NMI watchdog functionality on Freebsd
Ed Maste
emaste at freebsd.org
Wed Jan 23 20:14:51 UTC 2013
On 23 January 2013 11:57, Ian Lepore <ian at freebsd.org> wrote:
>
> But adding a real hardware watchdog that fires on a slightly longer
> timeout than the NMI watchdog gives you the best of everything: you get
> information if it's possible to produce it, and you get a real hardware
> reset shortly thereafter if producing the info fails.
Yes, this is a great option if supported by hardware.
Some Supermicro motherboards (like the X8STi) have two independent
watchdogs, and one of them has a jumper to choose between NMI and
reset upon expiry. In addition, the wbwd(4) driver has a sysctl to
override the normal timeout to make the dual-stage watchdog possible:
dev.wbwd.0.timeout_override
This variable allows to program the timer to a value independent
on the one provided by the watchdog(4) framework while still
relying on the regular updates from e.g. watchdogd(8).
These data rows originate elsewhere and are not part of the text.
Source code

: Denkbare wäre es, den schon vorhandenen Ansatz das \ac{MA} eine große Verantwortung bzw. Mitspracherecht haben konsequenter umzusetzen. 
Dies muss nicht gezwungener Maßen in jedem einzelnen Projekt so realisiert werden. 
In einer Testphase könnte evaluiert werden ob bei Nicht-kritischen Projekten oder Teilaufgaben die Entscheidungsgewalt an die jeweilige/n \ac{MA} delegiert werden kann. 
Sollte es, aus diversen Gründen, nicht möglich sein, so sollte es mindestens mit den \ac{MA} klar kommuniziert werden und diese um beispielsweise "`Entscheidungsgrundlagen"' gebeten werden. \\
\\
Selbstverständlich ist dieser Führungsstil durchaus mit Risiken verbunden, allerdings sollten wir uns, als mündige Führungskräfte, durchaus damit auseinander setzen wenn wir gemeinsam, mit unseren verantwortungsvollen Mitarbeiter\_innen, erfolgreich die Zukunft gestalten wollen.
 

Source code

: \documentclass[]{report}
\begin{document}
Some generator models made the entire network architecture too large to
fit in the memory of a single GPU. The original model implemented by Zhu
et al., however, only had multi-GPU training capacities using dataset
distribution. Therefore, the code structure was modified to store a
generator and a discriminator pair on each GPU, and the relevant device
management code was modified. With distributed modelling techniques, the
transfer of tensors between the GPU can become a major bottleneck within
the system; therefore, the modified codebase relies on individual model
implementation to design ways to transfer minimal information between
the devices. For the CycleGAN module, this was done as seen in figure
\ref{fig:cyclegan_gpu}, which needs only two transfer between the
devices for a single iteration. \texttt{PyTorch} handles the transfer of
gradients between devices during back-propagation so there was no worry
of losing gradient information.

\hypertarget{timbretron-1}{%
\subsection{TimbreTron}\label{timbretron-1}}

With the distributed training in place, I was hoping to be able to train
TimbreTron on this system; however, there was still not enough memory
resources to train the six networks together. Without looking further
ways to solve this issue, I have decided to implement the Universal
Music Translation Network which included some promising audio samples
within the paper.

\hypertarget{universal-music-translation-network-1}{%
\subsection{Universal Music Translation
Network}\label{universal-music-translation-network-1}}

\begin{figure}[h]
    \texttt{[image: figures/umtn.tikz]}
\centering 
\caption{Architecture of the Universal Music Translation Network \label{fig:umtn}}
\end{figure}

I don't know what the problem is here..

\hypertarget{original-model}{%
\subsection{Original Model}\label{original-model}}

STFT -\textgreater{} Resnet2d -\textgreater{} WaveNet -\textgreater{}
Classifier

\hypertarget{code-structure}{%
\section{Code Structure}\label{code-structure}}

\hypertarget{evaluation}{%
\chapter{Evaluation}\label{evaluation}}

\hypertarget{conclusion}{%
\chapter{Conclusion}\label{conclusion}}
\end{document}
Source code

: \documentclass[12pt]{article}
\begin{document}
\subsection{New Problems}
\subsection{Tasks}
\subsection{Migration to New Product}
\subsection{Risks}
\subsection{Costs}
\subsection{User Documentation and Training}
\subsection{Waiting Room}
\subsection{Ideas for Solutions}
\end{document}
This is
particularly useful if your system provides multiple watchdogs
and you want them to fire in a special sequence to trigger an NMI
after a shorter period than the reset timeout for example. The
value set must not be lower than the sleep time of watchdogd(8).
A value of 0 disables this feature and the timeout value provided
by watchdog(4) will be used.
I hope this capability moves into the watchdog infrastructure rather
than existing as a driver-specific kluge.